# [TASK TO CARRY OUT]
Every line below that carries the word "modello" needs to be copied.

# [TASK INPUTS]
-----

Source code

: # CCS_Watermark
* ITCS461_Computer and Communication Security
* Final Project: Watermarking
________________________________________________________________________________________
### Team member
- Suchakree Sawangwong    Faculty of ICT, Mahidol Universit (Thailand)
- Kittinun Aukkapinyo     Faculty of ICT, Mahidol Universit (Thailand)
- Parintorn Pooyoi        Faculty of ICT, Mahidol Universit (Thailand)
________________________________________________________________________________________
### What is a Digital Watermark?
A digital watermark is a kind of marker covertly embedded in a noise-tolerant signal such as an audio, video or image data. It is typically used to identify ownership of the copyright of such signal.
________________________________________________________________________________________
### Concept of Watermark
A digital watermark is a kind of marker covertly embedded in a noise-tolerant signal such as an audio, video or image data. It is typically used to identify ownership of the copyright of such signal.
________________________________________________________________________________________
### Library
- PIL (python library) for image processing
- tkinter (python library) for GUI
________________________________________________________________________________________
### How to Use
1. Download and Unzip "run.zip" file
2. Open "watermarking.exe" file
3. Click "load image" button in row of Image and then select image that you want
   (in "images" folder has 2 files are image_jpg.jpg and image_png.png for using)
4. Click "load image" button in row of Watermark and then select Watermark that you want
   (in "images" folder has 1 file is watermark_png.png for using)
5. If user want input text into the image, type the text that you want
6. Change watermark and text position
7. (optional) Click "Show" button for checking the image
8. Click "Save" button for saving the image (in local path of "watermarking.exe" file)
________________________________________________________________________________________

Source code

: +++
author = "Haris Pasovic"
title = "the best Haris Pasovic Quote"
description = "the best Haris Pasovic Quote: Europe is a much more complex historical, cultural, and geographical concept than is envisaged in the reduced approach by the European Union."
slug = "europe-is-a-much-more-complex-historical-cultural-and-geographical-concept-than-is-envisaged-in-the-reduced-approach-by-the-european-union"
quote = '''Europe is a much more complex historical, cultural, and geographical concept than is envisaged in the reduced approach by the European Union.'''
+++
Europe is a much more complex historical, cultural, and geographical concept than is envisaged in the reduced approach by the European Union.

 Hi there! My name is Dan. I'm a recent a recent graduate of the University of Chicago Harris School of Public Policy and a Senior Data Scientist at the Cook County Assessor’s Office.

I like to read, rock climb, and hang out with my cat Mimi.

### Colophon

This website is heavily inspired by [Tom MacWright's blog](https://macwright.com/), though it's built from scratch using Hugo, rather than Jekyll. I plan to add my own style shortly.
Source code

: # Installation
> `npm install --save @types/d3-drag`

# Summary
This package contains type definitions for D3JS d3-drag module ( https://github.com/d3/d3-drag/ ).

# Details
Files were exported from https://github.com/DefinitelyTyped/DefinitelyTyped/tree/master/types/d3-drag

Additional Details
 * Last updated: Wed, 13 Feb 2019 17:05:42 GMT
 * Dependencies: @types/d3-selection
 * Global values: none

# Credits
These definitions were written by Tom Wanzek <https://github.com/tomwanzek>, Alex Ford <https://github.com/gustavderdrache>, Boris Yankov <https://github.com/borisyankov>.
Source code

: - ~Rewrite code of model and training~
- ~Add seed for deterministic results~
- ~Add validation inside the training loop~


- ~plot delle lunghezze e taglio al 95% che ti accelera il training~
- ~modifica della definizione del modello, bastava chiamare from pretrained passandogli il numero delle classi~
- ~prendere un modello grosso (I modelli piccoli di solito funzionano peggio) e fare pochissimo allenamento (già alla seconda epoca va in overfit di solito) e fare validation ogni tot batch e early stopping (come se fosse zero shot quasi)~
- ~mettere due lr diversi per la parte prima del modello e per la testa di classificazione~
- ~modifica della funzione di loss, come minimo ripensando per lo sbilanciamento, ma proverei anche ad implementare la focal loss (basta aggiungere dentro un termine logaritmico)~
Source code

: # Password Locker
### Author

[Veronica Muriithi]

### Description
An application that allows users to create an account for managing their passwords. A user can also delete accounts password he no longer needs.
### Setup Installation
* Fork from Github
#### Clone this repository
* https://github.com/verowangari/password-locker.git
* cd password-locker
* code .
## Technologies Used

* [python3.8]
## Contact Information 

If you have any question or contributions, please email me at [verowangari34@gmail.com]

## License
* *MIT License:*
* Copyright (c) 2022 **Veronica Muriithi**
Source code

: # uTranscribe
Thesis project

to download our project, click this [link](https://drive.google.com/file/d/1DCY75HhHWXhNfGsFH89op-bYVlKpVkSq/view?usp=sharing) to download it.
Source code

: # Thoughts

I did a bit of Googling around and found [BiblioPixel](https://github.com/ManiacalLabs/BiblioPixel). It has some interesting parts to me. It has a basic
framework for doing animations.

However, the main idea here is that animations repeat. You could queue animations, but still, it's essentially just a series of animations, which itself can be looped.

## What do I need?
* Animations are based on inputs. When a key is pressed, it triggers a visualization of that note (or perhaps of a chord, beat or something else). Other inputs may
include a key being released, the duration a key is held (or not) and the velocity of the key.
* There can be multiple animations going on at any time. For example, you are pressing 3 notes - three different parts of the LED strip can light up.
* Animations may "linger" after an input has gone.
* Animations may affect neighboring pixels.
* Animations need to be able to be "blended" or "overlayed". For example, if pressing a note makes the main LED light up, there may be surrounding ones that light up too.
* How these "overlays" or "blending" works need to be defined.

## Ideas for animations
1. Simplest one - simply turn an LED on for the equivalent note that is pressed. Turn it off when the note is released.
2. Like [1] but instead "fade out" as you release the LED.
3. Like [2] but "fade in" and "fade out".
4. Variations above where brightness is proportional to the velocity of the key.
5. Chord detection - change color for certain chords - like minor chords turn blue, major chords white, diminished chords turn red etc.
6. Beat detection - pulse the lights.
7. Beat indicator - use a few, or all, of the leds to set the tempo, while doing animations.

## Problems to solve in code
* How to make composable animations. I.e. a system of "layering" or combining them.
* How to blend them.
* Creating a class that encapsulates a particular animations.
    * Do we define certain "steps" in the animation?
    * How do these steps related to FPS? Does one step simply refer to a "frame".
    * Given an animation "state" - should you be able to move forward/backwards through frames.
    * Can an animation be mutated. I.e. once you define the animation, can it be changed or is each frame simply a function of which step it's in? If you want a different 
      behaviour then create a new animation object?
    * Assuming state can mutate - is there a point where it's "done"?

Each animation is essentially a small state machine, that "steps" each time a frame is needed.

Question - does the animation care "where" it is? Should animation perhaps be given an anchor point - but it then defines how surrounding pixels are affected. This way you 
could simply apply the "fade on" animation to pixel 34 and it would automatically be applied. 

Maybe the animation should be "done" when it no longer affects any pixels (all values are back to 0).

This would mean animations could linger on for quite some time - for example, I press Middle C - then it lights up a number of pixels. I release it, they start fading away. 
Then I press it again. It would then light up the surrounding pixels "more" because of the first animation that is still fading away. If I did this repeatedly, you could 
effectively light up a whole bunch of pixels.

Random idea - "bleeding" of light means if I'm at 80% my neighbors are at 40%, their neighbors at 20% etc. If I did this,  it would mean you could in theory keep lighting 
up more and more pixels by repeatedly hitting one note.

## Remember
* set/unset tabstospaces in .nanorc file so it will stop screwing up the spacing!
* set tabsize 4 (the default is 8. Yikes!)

-----

# [PROBLEM SOLUTION]
- ~modifica della definizione del modello, bastava chiamare from pretrained passandogli il numero delle classi~
- ~prendere un modello grosso (I modelli piccoli di solito funzionano peggio) e fare pochissimo allenamento (già alla seconda epoca va in overfit di solito) e fare validation ogni tot batch e early stopping (come se fosse zero shot quasi)~
- ~mettere due lr diversi per la parte prima del modello e per la testa di classificazione~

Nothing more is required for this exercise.